Here’s the link and below is an excerpt. Thanks to an alert reader for catching this!
Baucus and Wyden Pledge to Extend Secure Rural Schools Program
Friday, February 15, 2013
Washington, D.C.— Senator Max Baucus (D-MT) and Senator Ron Wyden (D-OR) pledged on Friday to extend the Secure Rural Schools program for at least another year, buying time to craft a long-term solution for rural communities.
Baucus, who chairs the powerful Senate Finance Committee, has strongly supported the program in the past, and said he will again work to ensure the lifeline for resource-dependent communities does not disappear.
“These investments are the lifeline that keeps teachers in the classroom, lights on at the road department and emergency crews on the job in Montana counties,” Baucus said. “And they are rightfully due to rural counties that are home to large areas of federal lands. Now is not the time to pull the rug out from under them.”

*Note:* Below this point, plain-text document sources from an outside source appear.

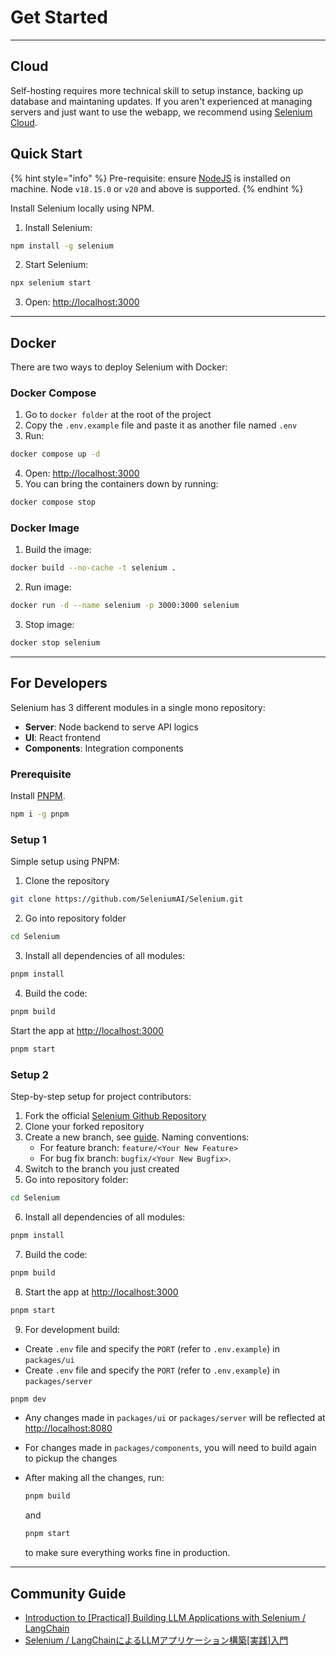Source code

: # Get Started

***

## Cloud

Self-hosting requires more technical skill to setup instance, backing up database and maintaning updates. If you aren't experienced at managing servers and just want to use the webapp, we recommend using [Selenium Cloud](https://seleniumai.com/join).

## Quick Start

{% hint style="info" %}
Pre-requisite: ensure [NodeJS](https://nodejs.org/en/download) is installed on machine. Node `v18.15.0` or `v20` and above is supported.
{% endhint %}

Install Selenium locally using NPM.

1. Install Selenium:

```bash
npm install -g selenium
```

2. Start Selenium:

```bash
npx selenium start
```

3. Open: [http://localhost:3000](http://localhost:3000)

***

## Docker

There are two ways to deploy Selenium with Docker:

### Docker Compose

1. Go to `docker folder` at the root of the project
2. Copy the `.env.example` file and paste it as another file named `.env`
3. Run:

```bash
docker compose up -d
```

4. Open: [http://localhost:3000](http://localhost:3000)
5. You can bring the containers down by running:

```bash
docker compose stop
```

### Docker Image

1. Build the image:

```bash
docker build --no-cache -t selenium .
```

2. Run image:

```bash
docker run -d --name selenium -p 3000:3000 selenium
```

3. Stop image:

```bash
docker stop selenium
```

***

## For Developers

Selenium has 3 different modules in a single mono repository:

* **Server**: Node backend to serve API logics
* **UI**: React frontend
* **Components**: Integration components

### Prerequisite

Install [PNPM](https://pnpm.io/installation).

```bash
npm i -g pnpm
```

### Setup 1

Simple setup using PNPM:

1. Clone the repository

```bash
git clone https://github.com/SeleniumAI/Selenium.git
```

2. Go into repository folder

```bash
cd Selenium
```

3. Install all dependencies of all modules:

```bash
pnpm install
```

4. Build the code:

```bash
pnpm build
```

Start the app at [http://localhost:3000](http://localhost:3000)

```bash
pnpm start
```

### Setup 2

Step-by-step setup for project contributors:

1. Fork the official [Selenium Github Repository](https://github.com/SeleniumAI/Selenium)
2. Clone your forked repository
3. Create a new branch, see [guide](https://docs.github.com/en/pull-requests/collaborating-with-pull-requests/proposing-changes-to-your-work-with-pull-requests/creating-and-deleting-branches-within-your-repository). Naming conventions:
   * For feature branch: `feature/<Your New Feature>`
   * For bug fix branch: `bugfix/<Your New Bugfix>`.
4. Switch to the branch you just created
5. Go into repository folder:

```bash
cd Selenium
```

6. Install all dependencies of all modules:

```bash
pnpm install
```

7. Build the code:

```bash
pnpm build
```

8. Start the app at [http://localhost:3000](http://localhost:3000)

```bash
pnpm start
```

9. For development build:

* Create `.env` file and specify the `PORT` (refer to `.env.example`) in `packages/ui`
* Create `.env` file and specify the `PORT` (refer to `.env.example`) in `packages/server`

```bash
pnpm dev
```

* Any changes made in `packages/ui` or `packages/server` will be reflected at [http://localhost:8080](http://localhost:8080/)
* For changes made in `packages/components`, you will need to build again to pickup the changes
*   After making all the changes, run:

    ```bash
    pnpm build
    ```

    and

    ```bash
    pnpm start
    ```

    to make sure everything works fine in production.

***



## Community Guide

* [Introduction to \[Practical\] Building LLM Applications with Selenium / LangChain](https://volcano-ice-cd6.notion.site/Introduction-to-Practical-Building-LLM-Applications-with-Selenium-LangChain-03d6d75bfd20495d96dfdae964bea5a5)
* [Selenium / LangChainによるLLMアプリケーション構築\[実践\]入門](https://volcano-ice-cd6.notion.site/Selenium-LangChain-LLM-e106bb0f7e2241379aad8fa428ee064a)
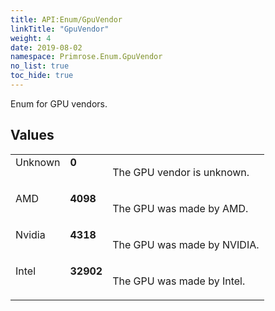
 ```yaml
---
title: API:Enum/GpuVendor
linkTitle: "GpuVendor"
weight: 4
date: 2019-08-02
namespace: Primrose.Enum.GpuVendor
no_list: true
toc_hide: true
---
```

<p class="summary">

Enum for GPU vendors.

</p>
 
## Values
 
<table class="studiohide">
<tbody>
<tr class="enum-row">
<td style="vertical-align:top;white-space:normal;">
<span class="name"">Unknown</span></td>
<td style="vertical-align:top;white-space:normal;">
<b class="value"">0</b></td>
<td style="vertical-align:top;white-space:normal;">
<p>
The GPU vendor is unknown.
</p></td>
</tr>
<tr class="enum-row">
<td style="vertical-align:top;white-space:normal;">
<span class="name"">AMD</span></td>
<td style="vertical-align:top;white-space:normal;">
<b class="value"">4098</b></td>
<td style="vertical-align:top;white-space:normal;">
<p>
The GPU was made by AMD.
</p></td>
</tr>
<tr class="enum-row">
<td style="vertical-align:top;white-space:normal;">
<span class="name"">Nvidia</span></td>
<td style="vertical-align:top;white-space:normal;">
<b class="value"">4318</b></td>
<td style="vertical-align:top;white-space:normal;">
<p>
The GPU was made by NVIDIA.
</p></td>
</tr>
<tr class="enum-row">
<td style="vertical-align:top;white-space:normal;">
<span class="name"">Intel</span></td>
<td style="vertical-align:top;white-space:normal;">
<b class="value"">32902</b></td>
<td style="vertical-align:top;white-space:normal;">
<p>
The GPU was made by Intel.
</p></td>
</tr>
</tbody>
</table>
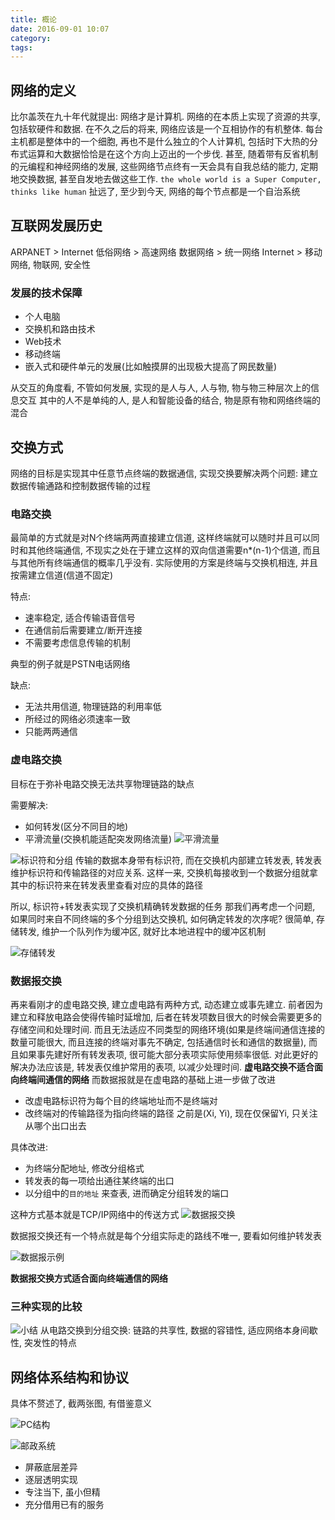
 ```yaml
---
title: 概论
date: 2016-09-01 10:07
category:
tags:
---
```


## 网络的定义
比尔盖茨在九十年代就提出: 网络才是计算机. 网络的在本质上实现了资源的共享, 包括软硬件和数据. 在不久之后的将来, 网络应该是一个互相协作的有机整体. 每台主机都是整体中的一个细胞, 再也不是什么独立的个人计算机, 包括时下大热的分布式运算和大数据恰恰是在这个方向上迈出的一个步伐. 甚至, 随着带有反省机制的元编程和神经网络的发展, 这些网络节点终有一天会具有自我总结的能力, 定期地交换数据, 甚至自发地去做这些工作. `the whole world is a Super Computer, thinks like human`
扯远了, 至少到今天, 网络的每个节点都是一个自治系统

## 互联网发展历史

ARPANET > Internet
低俗网络 > 高速网络
数据网络 > 统一网络
Internet > 移动网络, 物联网, 安全性

### 发展的技术保障
- 个人电脑
- 交换机和路由技术
- Web技术
- 移动终端
- 嵌入式和硬件单元的发展(比如触摸屏的出现极大提高了网民数量)

从交互的角度看, 不管如何发展, 实现的是人与人, 人与物, 物与物三种层次上的信息交互
其中的人不是单纯的人, 是人和智能设备的结合, 物是原有物和网络终端的混合

## 交换方式
网络的目标是实现其中任意节点终端的数据通信, 实现交换要解决两个问题: 建立数据传输通路和控制数据传输的过程
### 电路交换
最简单的方式就是对N个终端两两直接建立信道, 这样终端就可以随时并且可以同时和其他终端通信, 不现实之处在于建立这样的双向信道需要n*(n-1)个信道, 而且与其他所有终端通信的概率几乎没有.
实际使用的方案是终端与交换机相连, 并且按需建立信道(信道不固定)

特点:
- 速率稳定, 适合传输语音信号
- 在通信前后需要建立/断开连接
- 不需要考虑信息传输的机制

典型的例子就是PSTN电话网络

缺点:
- 无法共用信道, 物理链路的利用率低
- 所经过的网络必须速率一致
- 只能两两通信

### 虚电路交换
目标在于弥补电路交换无法共享物理链路的缺点

需要解决:
- 如何转发(区分不同目的地)
- 平滑流量(交换机能适配突发网络流量)
![平滑流量](01概论/平滑流量.png)


![标识符和分组](01概论/标识符和分组.png)
传输的数据本身带有标识符, 而在交换机内部建立转发表, 转发表维护标识符和传输路径的对应关系. 这样一来, 交换机每接收到一个数据分组就拿其中的标识符来在转发表里查看对应的具体的路径

所以, 标识符+转发表实现了交换机精确转发数据的任务
那我们再考虑一个问题, 如果同时来自不同终端的多个分组到达交换机, 如何确定转发的次序呢?
很简单, 存储转发, 维护一个队列作为缓冲区, 就好比本地进程中的缓冲区机制

![存储转发](01概论/存储转发.png)

### 数据报交换
再来看刚才的虚电路交换, 建立虚电路有两种方式, 动态建立或事先建立. 前者因为建立和释放电路会使得传输时延增加, 后者在转发项数目很大的时候会需要更多的存储空间和处理时间. 而且无法适应不同类型的网络环境(如果是终端间通信连接的数量可能很大, 而且连接的终端对事先不确定, 包括通信时长和通信的数据量), 而且如果事先建好所有转发表项, 很可能大部分表项实际使用频率很低. 对此更好的解决办法应该是, 转发表仅维护常用的表项, 以减少处理时间.
**虚电路交换不适合面向终端间通信的网络**
而数据报就是在虚电路的基础上进一步做了改进

- 改虚电路标识符为每个目的终端地址而不是终端对
- 改终端对的传输路径为指向终端的路径
之前是(Xi, Yi), 现在仅保留Yi, 只关注从哪个出口出去

具体改进:

- 为终端分配地址, 修改分组格式
- 转发表的每一项给出通往某终端的出口
- 以分组中的`目的地址` 来查表, 进而确定分组转发的端口

这种方式基本就是TCP/IP网络中的传送方式
![数据报交换](01概论/数据报交换.png)

数据报交换还有一个特点就是每个分组实际走的路线不唯一, 要看如何维护转发表

![数据报示例](01概论/数据报示例.png)

**数据报交换方式适合面向终端通信的网络**

### 三种实现的比较

![小结](01概论/小结.png)
从电路交换到分组交换: 链路的共享性, 数据的容错性, 适应网络本身间歇性, 突发性的特点

## 网络体系结构和协议
具体不赘述了, 截两张图, 有借鉴意义

![PC结构](01概论/PC结构.png)

![邮政系统](01概论/邮政系统.png)

- 屏蔽底层差异
- 逐层透明实现
- 专注当下, 虽小但精
- 充分借用已有的服务
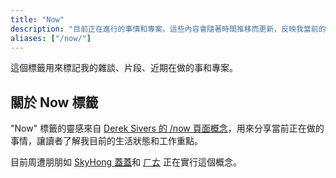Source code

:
 ```yaml
---
title: "Now"
description: "目前正在進行的事情和專案。這些內容會隨著時間推移而更新，反映我當前的關注重點和活動。"
aliases: ["/now/"]
---
```


這個標籤用來標記我的雜談、片段、近期在做的事和專案。

## 關於 Now 標籤 

"Now" 標籤的靈感來自 [Derek Sivers 的 /now 頁面概念](https://nownownow.com/about?from=blog.imych.one)，用來分享當前正在做的事情，讓讀者了解我目前的生活狀態和工作重點。

目前周遭朋朋如 [SkyHong 蓋蓋](https://skyhong.tw/tag/now/?from=blog.imych.one)和 [ㄏㄊ](https://substack.com/inbox/post/168318204?from=blog.imych.one) 正在實行這個概念。

<!-- ## 適用內容

- 🚀 **進行中的專案** - 正在開發或參與的項目
- 📚 **學習內容** - 目前正在學習的技能或知識
- 💭 **當前思考** - 最近關注的主題或想法
- 🎯 **短期目標** - 近期想要達成的事情
- 📝 **臨時記錄** - 限時相關的內容

這些內容會隨著時間推移而更新，當某個項目完成或不再是當前重點時，我會移除 "now" 標籤。  -->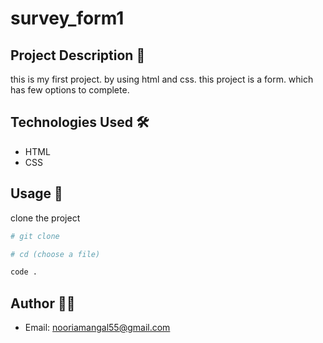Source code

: # survey_form1

## Project Description 📝
this is my first project. by using html and css. this project is a form. which has few options to complete.


## Technologies Used 🛠️

- HTML
- CSS


## Usage 🎯

clone the project 

```bash
# git clone
```

```bash
# cd (choose a file)
```

```bash
code .
```

## Author 👩‍💻

- Email: nooriamangal55@gmail.com
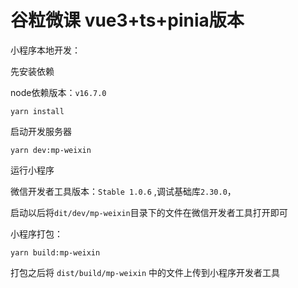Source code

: # 谷粒微课 vue3+ts+pinia版本
小程序本地开发：

先安装依赖

node依赖版本：`v16.7.0`

```
yarn install
```

启动开发服务器

```
yarn dev:mp-weixin
```

运行小程序

微信开发者工具版本：`Stable 1.0.6` ,调试基础库`2.30.0`，

启动以后将`dit/dev/mp-weixin`目录下的文件在微信开发者工具打开即可

小程序打包：

```
yarn build:mp-weixin
```

打包之后将 `dist/build/mp-weixin` 中的文件上传到小程序开发者工具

Wyden, who chairs the Energy and Natural Resources Committee, has worked for years to provide stability to rural Oregon communities, and authored the original Secure Rural Schools and County Self-Determination Act in 2000.
“Maintaining the federal government’s historic obligation to rural Oregon and to rural America has always been my top legislative priority,” Wyden said. “As the chairman of the Energy and Natural Resources Committee, I plan to throw my weight behind an extension of this program, to make sure rural counties are not left in the lurch.”
UPDATE: I reposted this as the webcast is today at 12 Pacific 1 MT.